Мы достигли реки и поехали вдоль берега. Поток, стесненный горами, струился в обманчивой тишине. С нашей стороны берег был пологим, по ту сторону круто вздымались отвесные скалы.
Скалы поросли густым хвойным лесом; сквозь зеленые ветви виднелась старая каменная стена. Там высилась сторожевая башня, построенная, может быть, тысячу лет назад. Прямо возле башни река и скала круто поворачивали; за поворотом скрывалась деревня.
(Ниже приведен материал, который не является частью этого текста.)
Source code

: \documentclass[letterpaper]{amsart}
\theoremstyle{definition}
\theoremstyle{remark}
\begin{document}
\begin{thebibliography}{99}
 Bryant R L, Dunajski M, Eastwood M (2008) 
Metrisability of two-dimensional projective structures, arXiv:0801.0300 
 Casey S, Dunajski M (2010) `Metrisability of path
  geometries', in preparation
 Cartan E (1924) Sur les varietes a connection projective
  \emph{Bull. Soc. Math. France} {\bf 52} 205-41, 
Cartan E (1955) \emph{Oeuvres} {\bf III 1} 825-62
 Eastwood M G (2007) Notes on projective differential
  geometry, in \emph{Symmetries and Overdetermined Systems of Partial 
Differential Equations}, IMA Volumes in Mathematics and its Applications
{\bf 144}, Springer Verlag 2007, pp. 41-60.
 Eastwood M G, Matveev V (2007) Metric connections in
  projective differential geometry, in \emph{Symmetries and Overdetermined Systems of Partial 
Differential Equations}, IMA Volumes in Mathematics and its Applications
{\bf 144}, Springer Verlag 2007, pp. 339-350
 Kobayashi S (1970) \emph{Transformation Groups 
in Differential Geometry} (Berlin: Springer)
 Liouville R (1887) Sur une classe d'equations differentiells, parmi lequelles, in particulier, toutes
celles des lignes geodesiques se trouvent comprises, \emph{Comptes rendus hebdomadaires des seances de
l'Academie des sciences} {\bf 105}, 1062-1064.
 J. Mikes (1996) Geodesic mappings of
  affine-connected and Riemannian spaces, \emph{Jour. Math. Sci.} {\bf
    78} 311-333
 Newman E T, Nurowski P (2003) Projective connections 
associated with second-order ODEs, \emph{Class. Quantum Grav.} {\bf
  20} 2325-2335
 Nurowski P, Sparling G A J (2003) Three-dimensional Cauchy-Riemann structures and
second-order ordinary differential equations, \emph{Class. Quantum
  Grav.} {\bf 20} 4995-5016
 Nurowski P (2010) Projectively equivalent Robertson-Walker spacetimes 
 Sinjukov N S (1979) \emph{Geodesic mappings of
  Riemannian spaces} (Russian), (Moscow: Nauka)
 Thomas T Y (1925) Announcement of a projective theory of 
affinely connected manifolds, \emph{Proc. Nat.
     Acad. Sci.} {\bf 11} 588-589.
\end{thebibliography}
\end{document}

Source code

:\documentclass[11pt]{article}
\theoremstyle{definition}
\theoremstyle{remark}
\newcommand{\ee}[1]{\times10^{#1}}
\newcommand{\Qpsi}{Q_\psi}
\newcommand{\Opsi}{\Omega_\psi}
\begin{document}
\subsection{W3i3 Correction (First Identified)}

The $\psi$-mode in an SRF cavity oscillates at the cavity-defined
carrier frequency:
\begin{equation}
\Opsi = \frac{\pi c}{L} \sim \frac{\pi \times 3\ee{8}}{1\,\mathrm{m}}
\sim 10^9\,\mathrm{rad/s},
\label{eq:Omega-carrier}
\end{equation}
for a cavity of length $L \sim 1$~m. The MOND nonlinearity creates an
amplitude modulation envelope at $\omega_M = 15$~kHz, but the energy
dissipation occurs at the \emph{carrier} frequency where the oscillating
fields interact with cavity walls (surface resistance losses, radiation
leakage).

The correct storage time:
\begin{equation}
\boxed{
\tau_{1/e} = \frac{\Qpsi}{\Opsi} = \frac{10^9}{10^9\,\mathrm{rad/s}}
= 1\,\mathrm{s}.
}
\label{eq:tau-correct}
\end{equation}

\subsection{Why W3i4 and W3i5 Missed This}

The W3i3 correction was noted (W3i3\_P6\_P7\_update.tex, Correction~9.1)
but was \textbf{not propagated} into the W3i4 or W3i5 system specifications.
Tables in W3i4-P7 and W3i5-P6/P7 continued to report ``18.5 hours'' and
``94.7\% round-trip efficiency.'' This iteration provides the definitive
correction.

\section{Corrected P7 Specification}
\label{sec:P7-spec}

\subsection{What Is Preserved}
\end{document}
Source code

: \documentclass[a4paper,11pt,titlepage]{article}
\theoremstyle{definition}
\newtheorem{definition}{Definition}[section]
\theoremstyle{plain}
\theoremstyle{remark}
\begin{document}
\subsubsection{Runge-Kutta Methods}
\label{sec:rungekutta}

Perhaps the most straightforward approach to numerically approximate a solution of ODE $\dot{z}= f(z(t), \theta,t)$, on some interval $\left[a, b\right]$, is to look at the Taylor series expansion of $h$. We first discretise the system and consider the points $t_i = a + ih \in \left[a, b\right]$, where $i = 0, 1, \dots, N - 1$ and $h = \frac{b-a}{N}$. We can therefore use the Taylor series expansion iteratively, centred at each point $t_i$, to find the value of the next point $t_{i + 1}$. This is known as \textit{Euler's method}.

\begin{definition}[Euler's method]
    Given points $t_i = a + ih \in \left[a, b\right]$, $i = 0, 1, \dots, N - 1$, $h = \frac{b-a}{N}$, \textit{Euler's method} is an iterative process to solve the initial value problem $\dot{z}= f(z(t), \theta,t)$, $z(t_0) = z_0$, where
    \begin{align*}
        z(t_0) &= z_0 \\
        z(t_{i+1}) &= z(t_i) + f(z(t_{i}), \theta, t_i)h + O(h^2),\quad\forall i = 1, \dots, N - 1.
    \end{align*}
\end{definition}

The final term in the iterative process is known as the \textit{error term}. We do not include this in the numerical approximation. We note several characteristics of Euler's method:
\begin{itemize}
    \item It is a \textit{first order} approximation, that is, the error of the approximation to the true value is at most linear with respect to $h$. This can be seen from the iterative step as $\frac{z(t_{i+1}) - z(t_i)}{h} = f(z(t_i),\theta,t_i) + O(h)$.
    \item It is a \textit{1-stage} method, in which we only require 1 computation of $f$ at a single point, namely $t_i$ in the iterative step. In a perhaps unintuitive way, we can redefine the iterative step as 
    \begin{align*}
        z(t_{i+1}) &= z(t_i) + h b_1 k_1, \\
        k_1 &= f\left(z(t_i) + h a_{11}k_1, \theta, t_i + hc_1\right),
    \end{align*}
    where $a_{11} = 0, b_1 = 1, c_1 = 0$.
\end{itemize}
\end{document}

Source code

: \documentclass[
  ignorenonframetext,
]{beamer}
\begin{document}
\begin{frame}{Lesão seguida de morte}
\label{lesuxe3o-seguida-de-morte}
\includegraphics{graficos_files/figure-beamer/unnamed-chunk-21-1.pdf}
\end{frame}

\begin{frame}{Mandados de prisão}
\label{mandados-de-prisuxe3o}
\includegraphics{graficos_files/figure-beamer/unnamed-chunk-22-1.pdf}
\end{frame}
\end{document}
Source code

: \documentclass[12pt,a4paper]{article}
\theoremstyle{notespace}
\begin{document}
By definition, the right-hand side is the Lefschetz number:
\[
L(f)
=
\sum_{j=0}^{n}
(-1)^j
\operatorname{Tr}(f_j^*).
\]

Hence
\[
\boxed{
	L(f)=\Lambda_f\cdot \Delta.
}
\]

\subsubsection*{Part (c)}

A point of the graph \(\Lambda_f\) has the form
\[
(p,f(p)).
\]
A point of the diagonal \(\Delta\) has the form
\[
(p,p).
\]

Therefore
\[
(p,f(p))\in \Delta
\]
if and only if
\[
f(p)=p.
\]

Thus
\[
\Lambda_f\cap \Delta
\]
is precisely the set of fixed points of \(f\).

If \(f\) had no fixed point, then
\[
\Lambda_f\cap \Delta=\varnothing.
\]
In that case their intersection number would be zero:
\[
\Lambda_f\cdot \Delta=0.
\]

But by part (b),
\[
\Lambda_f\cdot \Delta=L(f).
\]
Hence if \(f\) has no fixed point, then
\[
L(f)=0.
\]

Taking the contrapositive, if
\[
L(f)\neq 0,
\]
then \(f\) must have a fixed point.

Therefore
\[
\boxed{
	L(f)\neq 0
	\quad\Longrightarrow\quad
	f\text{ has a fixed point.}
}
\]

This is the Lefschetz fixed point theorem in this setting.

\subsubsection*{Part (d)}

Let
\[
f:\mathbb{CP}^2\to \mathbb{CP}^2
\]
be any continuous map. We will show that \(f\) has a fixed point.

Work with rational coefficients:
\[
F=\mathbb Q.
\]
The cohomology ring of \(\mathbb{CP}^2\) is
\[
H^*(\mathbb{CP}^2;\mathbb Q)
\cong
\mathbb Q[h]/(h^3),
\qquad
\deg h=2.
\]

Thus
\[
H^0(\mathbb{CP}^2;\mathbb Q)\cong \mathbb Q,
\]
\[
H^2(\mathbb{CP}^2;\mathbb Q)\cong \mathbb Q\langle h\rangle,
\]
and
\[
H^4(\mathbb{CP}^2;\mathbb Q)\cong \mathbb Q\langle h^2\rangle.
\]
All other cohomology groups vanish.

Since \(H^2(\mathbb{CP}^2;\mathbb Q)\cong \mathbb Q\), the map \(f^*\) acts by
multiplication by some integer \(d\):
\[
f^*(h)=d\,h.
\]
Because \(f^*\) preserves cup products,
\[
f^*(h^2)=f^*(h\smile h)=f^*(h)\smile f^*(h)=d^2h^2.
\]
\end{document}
Миновав поворот, мы увидели деревню и мост, по которому предстояло перебраться. Мы вовсе не спешили. Надо было отыскать вход в штольню.
Вскоре мы нашли это место, хотя так и не заметили лаз. Место это лежало прямо перед поворотом, там, где поток со всей силы обрушивался на скалы. Там, в нескольких локтях от поверхности воды, виднелся выступ скалы, поросший травой. Оттуда густым ковром свешивались растения; за этой завесой скрывался вход в пещеру.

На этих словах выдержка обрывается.